Abeling's device has an increased accelerationg going, as seen in Dusty's replication. It looks impressive at least, but to which extent it efficient, will need to be proven. His setup each turn has the weights in the same positions, but the top weight is jammed onto the rim from behind with momentum to spare, and a full rev left to do work.

If your setup could do that, and the height of the wheel is in the proportion to the rim speed, who knows...

[0c]

What I am wondering, after the weight gave the wheel that little nudge of spare energy near the hub, this same weight has less than a 1/4 revolution of the wheel to gain 10m/s rimspeed again, from almost zero, and low height. Whether the CF naturally occuraing can provide that, or whether the nudge was greater than the push back down by the wheel, I doubt the weight would be carrying out much positive work on wheel during that phase.

I don't know if it's enough. I tried to get some interest in modelling the thing, by someone experienced with the tools. One of the guys did a very crude model of my first idea which returned the weights all the way to the top. Nobody else seems interested, and I have been having difficulty getting wm2d to do what I want.

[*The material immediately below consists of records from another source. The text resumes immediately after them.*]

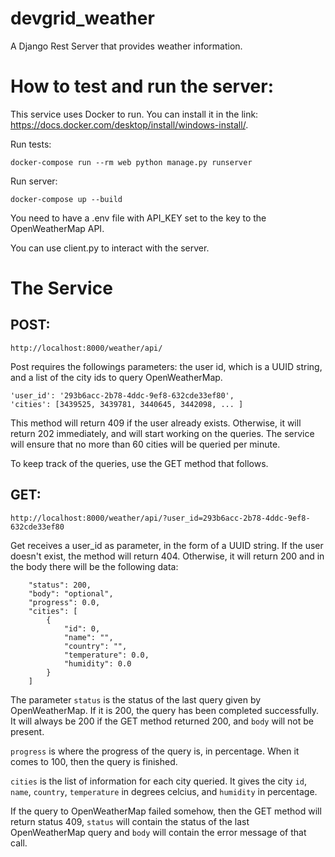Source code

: # devgrid_weather
A Django Rest Server that provides weather information.


# How to test and run the server:

This service uses Docker to run. You can install it in the link: https://docs.docker.com/desktop/install/windows-install/.

Run tests: 
```
docker-compose run --rm web python manage.py runserver
```

Run server:
```
docker-compose up --build
```

You need to have a .env file with API_KEY set to the key
to the OpenWeatherMap API.

You can use client.py to interact with the server.


# The Service

## POST:
```
http://localhost:8000/weather/api/
```
Post requires the followings parameters: the user id, which is a UUID string,
and a list of the city ids to query OpenWeatherMap.
```
'user_id': '293b6acc-2b78-4ddc-9ef8-632cde33ef80',
'cities': [3439525, 3439781, 3440645, 3442098, ... ]
```
This method will return 409 if the user already exists. 
Otherwise, it will return 202 immediately, and will start working
on the queries. The service will ensure that no more than 60 cities will
be queried per minute.

To keep track of the queries, use the GET method that follows.

## GET:
```
http://localhost:8000/weather/api/?user_id=293b6acc-2b78-4ddc-9ef8-632cde33ef80
```
Get receives a user_id as parameter, in the form of a UUID string.
If the user doesn't exist, the method will return 404. Otherwise,
it will return 200 and in the body there will be the following data:
```
    "status": 200,
    "body": "optional",
    "progress": 0.0,
    "cities": [ 
        {
            "id": 0,
            "name": "",
            "country": "",
            "temperature": 0.0,
            "humidity": 0.0
        }
    ]
```
The parameter `status` is the status of the last query given by OpenWeatherMap.
If it is 200, the query has been completed successfully. It will always be 200
if the GET method returned 200, and `body` will not be present.

`progress` is where the progress of the query is,
in percentage. When it comes to 100, then the query is finished.

`cities` is the list of information for each city queried. It gives the city
`id`, `name`, `country`, `temperature` in degrees celcius, and `humidity` in percentage.

If the query to OpenWeatherMap failed somehow, then the GET method will return
status 409, `status` will contain the status of the last OpenWeatherMap query 
and `body` will contain the error message of that call.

Guess I'll just keep on trying, whenever I have the time.

[Cloxxki]

Referring to your linked drawing, I'd like to suggest the ball leaving the wheel at 4:30 or so. This would eliminate the low-work from the weight in the bottom section of the wheel.
Adding this height back on top should only net an improvement in efficiency.
Similar systems proposed have this same feature (wheel never reaching bottom of the wheel) for this very reason.
Also, I'm thinking the weight doesn't carry out much work until it's caught up with the rim. A feature creating an acceleration (mostly horizontal to require less work?) might aid in this, and ensure long work being done, quite vertically, far away from the rim.

[0c]

Referring to your linked drawing, I'd like to suggest the ball leaving the wheel at 4:30 or so. This would eliminate the low-work from the weight in the bottom section of the wheel.
Adding this height back on top should only net an improvement in efficiency.
Similar systems proposed have this same feature (wheel never reaching bottom of the wheel) for this very reason.
Also, I'm thinking the weight doesn't carry out much work until it's caught up with the rim. A feature creating an acceleration (mostly horizontal to require less work?) might aid in this, and ensure long work being done, quite vertically, far away from the rim.

If I can ever get a reasonably accurate sim going, I can play with those factors and see whether it helps or not.